Astronomers are aware of many active galaxies which emanate such jets from their centre. These gas jets can be seen in the radio region, and occasionally in visible light and in the X-ray and gamma radiation regions as well. There is still a great deal of uncertainty about the mechanism of their formation. What is clear is that hot gas in the form of a disk orbits the central black hole. It is probable that strong magnetic fields, which accelerate the particles at right angles to the disk and into the jets, occur here as well.
This central machinery cannot, however, be observed directly from Earth due to the large distances involved. A stroke of luck helped Ievgen Vovk from the Max Planck Institute of Physics and his colleagues in Geneva here. The researchers looked at an active galaxy known as PKS 1830-211. This is a blazar – a rare case in which one of the two jets happens to be directed towards Earth so that the astronomers look directly into the jet along the longitudinal axis.
It so happens that there is a galaxy roughly half way between Earth and the blazar, which is billions of light years away. Its strong gravitation causes the space around it to curve. The light of the blazar behind it passes through this space well and takes a detour – as if it were passing through a lens. PKS 1830-211 thus appears in the sky as two images; and these images are brighter than the blazar would be without this lens effect.
Astronomers had already recorded intensity flare ups in the radio region which originated from events in the blazar. Since the light propagation paths of the two images are different in length, they do not light up simultaneously after a flare up, but around 26 days apart. Vovk and his colleagues have now scoured the data from the Large Area Telescope on board the Fermi space telescope looking for such flare ups in the gamma ray region.
The resolution of the telescope here is not sufficient to be able to image the two pictures separately, but the astronomers also found flare ups which occurred periodically with an almost constant delay. “The period was approximately as long as that in the radio region, but the amplification factors of the intensity were much larger and more variable,” says Ievgen Vovk.

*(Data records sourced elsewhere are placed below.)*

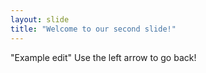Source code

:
 ```yaml
---
layout: slide
title: "Welcome to our second slide!"
---
```

"Example edit"
Use the left arrow to go back!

This behaviour and further findings from observations can be best explained with an interesting assumption: Although the brightness variations in the gamma ray region also originate from the flare ups in the blazar, they are amplified to different degrees by the gravitational lens effect of individual stars in the foreground galaxy. This always occurs when a star happens to pass in front of the gamma ray emitting part of the blazar as seen from Earth.

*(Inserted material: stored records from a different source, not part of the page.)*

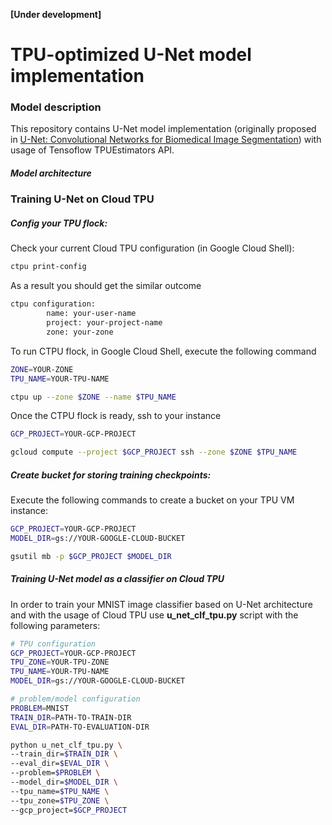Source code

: **[Under development]**

# TPU-optimized U-Net model implementation 

### Model description
This repository contains U-Net model implementation (originally proposed in [U-Net: Convolutional Networks for Biomedical Image Segmentation](https://arxiv.org/abs/1505.04597))
with usage of Tensoflow TPUEstimators API.

##### Model architecture

### Training U-Net on Cloud TPU

##### Config your TPU flock:

Check your current Cloud TPU configuration (in Google Cloud Shell):
```bash
ctpu print-config
```

As a result you should get the similar outcome
```bash
ctpu configuration:
        name: your-user-name
        project: your-project-name
        zone: your-zone
```

To run CTPU flock, in Google Cloud Shell, execute the following command
```bash
ZONE=YOUR-ZONE
TPU_NAME=YOUR-TPU-NAME

ctpu up --zone $ZONE --name $TPU_NAME
```

Once the CTPU flock is ready, ssh to your instance
```bash
GCP_PROJECT=YOUR-GCP-PROJECT

gcloud compute --project $GCP_PROJECT ssh --zone $ZONE $TPU_NAME
```

##### Create bucket for storing training checkpoints:

Execute the following commands to create a bucket on your TPU VM instance:
```bash
GCP_PROJECT=YOUR-GCP-PROJECT
MODEL_DIR=gs://YOUR-GOOGLE-CLOUD-BUCKET

gsutil mb -p $GCP_PROJECT $MODEL_DIR
```

##### Training U-Net model as a classifier on Cloud TPU

In order to train your MNIST image classifier based on U-Net architecture and with the usage of Cloud TPU
use **u_net_clf_tpu.py** script with the following parameters:
```bash
# TPU configuration
GCP_PROJECT=YOUR-GCP-PROJECT
TPU_ZONE=YOUR-TPU-ZONE
TPU_NAME=YOUR-TPU-NAME
MODEL_DIR=gs://YOUR-GOOGLE-CLOUD-BUCKET

# problem/model configuration
PROBLEM=MNIST
TRAIN_DIR=PATH-TO-TRAIN-DIR
EVAL_DIR=PATH-TO-EVALUATION-DIR

python u_net_clf_tpu.py \
--train_dir=$TRAIN_DIR \
--eval_dir=$EVAL_DIR \
--problem=$PROBLEM \
--model_dir=$MODEL_DIR \
--tpu_name=$TPU_NAME \
--tpu_zone=$TPU_ZONE \
--gcp_project=$GCP_PROJECT
```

The splitting of the images produced here is so small as to be unobservable. “It would correspond to the size of an ant on the Moon,” says Vovk. Astrophysicists call this a micro-gravitational lens effect. However, the intensity amplification of the images by factors of two to seven is much greater than in the radio region. The stars thus briefly highlight the gamma ray region, as it were, as if through a magnifying glass.
All findings can be best explained in the context of the micro-gravitational lens effect with a very compact gamma ray region which extends over several ten billion kilometres. This corresponds roughly to the diameter of our solar system or to that of a black hole with a mass of one billion solar masses.
“According to our findings, the gamma ray region is only slightly larger than the black hole itself,” says Andrii Neronov from the University of Geneva. Since the jet originating from the centre widens with increasing distance, the gamma radiation is probably being generated very close to the black hole, i.e. quasi at the foot of the jet.
How this radiation is generated is still not known. According to the most prevalent theory, the black hole and the gas disk are surrounded by a strong magnetic field in which particles such as electrons are accelerated to almost the speed of light. These can collide with light particles (photons), transferring so much energy to the particles in the process that they become gamma or X-ray photons.